Recently, I installed dalai on my Macbook Pro (late 2019, i7 processor and 16GB of RAM) and I also installed Alpaca-7B model. Now when I ask it to write a tweet, it writes a wikipedia article and it does the same pretty much every time 😂

First, should I fine-tune it?

Second, is there any "prompt magic" going on here?

P.S: using this one, I got much better results. What's the difference between the two?

Comments

You must log in or register to comment.

Haghiri75 OP t1_jcxt80d wrote on March 20, 2023 at 11:49 AM

I guess I found the reason. Dalai system does quantization on the models and it makes them incredibly fast, but the cost of this quantization is less coherency.

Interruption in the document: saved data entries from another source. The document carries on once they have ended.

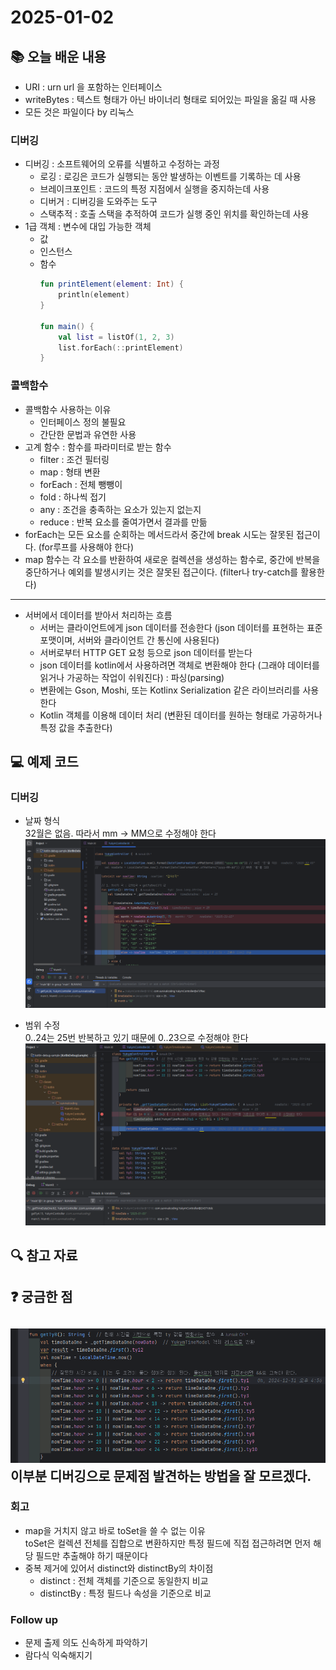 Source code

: # 2025-01-02

## 📚 오늘 배운 내용
- URI : urn url 을 포함하는 인터페이스
- writeBytes : 텍스트 형태가 아닌 바이너리 형태로 되어있는 파일을 옮길 때 사용
- 모든 것은 파일이다 by 리눅스

### 디버깅
- 디버깅 : 소프트웨어의 오류를 식별하고 수정하는 과정
  - 로깅 : 로깅은 코드가 실행되는 동안 발생하는 이벤트를 기록하는 데 사용
  - 브레이크포인트 : 코드의 특정 지점에서 실행을 중지하는데 사용
  - 디버거 : 디버깅을 도와주는 도구
  - 스택추적 : 호출 스택을 추적하여 코드가 실행 중인 위치를 확인하는데 사용
- 1급 객체 : 변수에 대입 가능한 객체
  - 값
  - 인스턴스
  - 함수
    ```kotlin
    fun printElement(element: Int) {
        println(element)
    }
    
    fun main() {
        val list = listOf(1, 2, 3)
        list.forEach(::printElement)
    }
    ```
### 콜백함수
- 콜백함수 사용하는 이유
  - 인터페이스 정의 불필요
  - 간단한 문법과 유연한 사용
- 고계 함수 : 함수를 파라미터로 받는 함수
  - filter : 조건 필터링
  - map : 형태 변환
  - forEach : 전체 뺑뺑이
  - fold : 하나씩 접기
  - any : 조건을 충족하는 요소가 있는지 없는지
  - reduce : 반복 요소를 줄여가면서 결과를 만듦
- forEach는 모든 요소를 순회하는 메서드라서 중간에 break 시도는 잘못된 접근이다. (for루프를 사용해야 한다)
- map 함수는 각 요소를 반환하여 새로운 컬렉션을 생성하는 함수로, 중간에 반복을 중단하거나 예외를 발생시키는 것은 잘못된 접근이다. (filter나 try-catch를 활용한다)
---
- 서버에서 데이터를 받아서 처리하는 흐름
  - 서버는 클라이언트에게 json 데이터를 전송한다 (json 데이터를 표현하는 표준 포맷이며, 서버와 클라이언트 간 통신에 사용된다)
  - 서버로부터 HTTP GET 요청 등으로 json 데이터를 받는다
  - json 데이터를 kotlin에서 사용하려면 객체로 변환해야 한다 (그래야 데이터를 읽거나 가공하는 작업이 쉬워진다) : 파싱(parsing)
  - 변환에는 Gson, Moshi, 또는 Kotlinx Serialization 같은 라이브러리를 사용한다
  - Kotlin 객체를 이용해 데이터 처리 (변환된 데이터를 원하는 형태로 가공하거나 특정 값을 추출한다)

## 💻 예제 코드
<!-- 실습한 코드나 예제를 추가 -->
### 디버깅

- 날짜 형식   
  32월은 없음. 따라서 mm -> MM으로 수정해야 한다
![img_1.png](img_1.png)

- 범위 수정   
  0..24는 25번 반복하고 있기 때문에 0..23으로 수정해야 한다
![img_3.png](img_3.png)


## 🔍 참고 자료

## ❓ 궁금한 점
![img_2.png](img_2.png)
이부분 디버깅으로 문제점 발견하는 방법을 잘 모르겠다.
---

### 회고

- map을 거치지 않고 바로 toSet을 쓸 수 없는 이유   
  toSet은 컬렉션 전체를 집합으로 변환하지만 특정 필드에 직접 접근하려면 먼저 해당 필드만 추출해야 하기 때문이다
- 중복 제거에 있어서 distinct와 distinctBy의 차이점
  - distinct : 전체 객체를 기준으로 동일한지 비교
  - distinctBy : 특정 필드나 속성을 기준으로 비교

### Follow up

- 문제 출제 의도 신속하게 파악하기
- 람다식 익숙해지기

Jaffa6 t1_jd03par wrote on March 20, 2023 at 9:28 PM

That's odd.

Quantisation should make it go from (e.g.) 32 bit floats to 16bit floats, but I wouldn't expect it to lose that much coherency at all. Did they say somewhere that that's why?

Haghiri75 OP t1_jd32s29 wrote on March 21, 2023 at 2:18 PM

Apparently I was wrong, the problem is not only quantization. It is because it's not Stanford's Alpaca and another alpaca-like model. This was what I can surely say about that.

[deleted] t1_jd0wy1z wrote on March 21, 2023 at 12:53 AM

[deleted]

j-solorzano t1_jd16g7r wrote on March 21, 2023 at 2:03 AM

Try adjusting the temperature.

Haghiri75 OP t1_jd32z3b wrote on March 21, 2023 at 2:19 PM

Temperature is just a matter of randomness, getting it higher actually helps in generating more variations from the same prompt, but the coherency is still a problem.

viperx7 t1_jd2idf8 wrote on March 21, 2023 at 11:25 AM

Use my repo it is exatly what you want

https://github.com/ViperX7/Alpaca-Turbo

Coneicus t1_jd2s150 wrote on March 21, 2023 at 12:56 PM

This should help https://twitter.com/cocktailpeanut/status/1635190013758676993?s=20

Board_Stock t1_jczmxht wrote on March 20, 2023 at 7:40 PM

Hello, I've been running the alpaca.cpp on my laptop, and have you figured out how to make it remember conversations yet? sorry if this is a beginner question

j-solorzano t1_jd16nfb wrote on March 21, 2023 at 2:04 AM

Language models don't remember conversations by themselves. You'd have to implement a memory and then add retrieved memories to the prompt.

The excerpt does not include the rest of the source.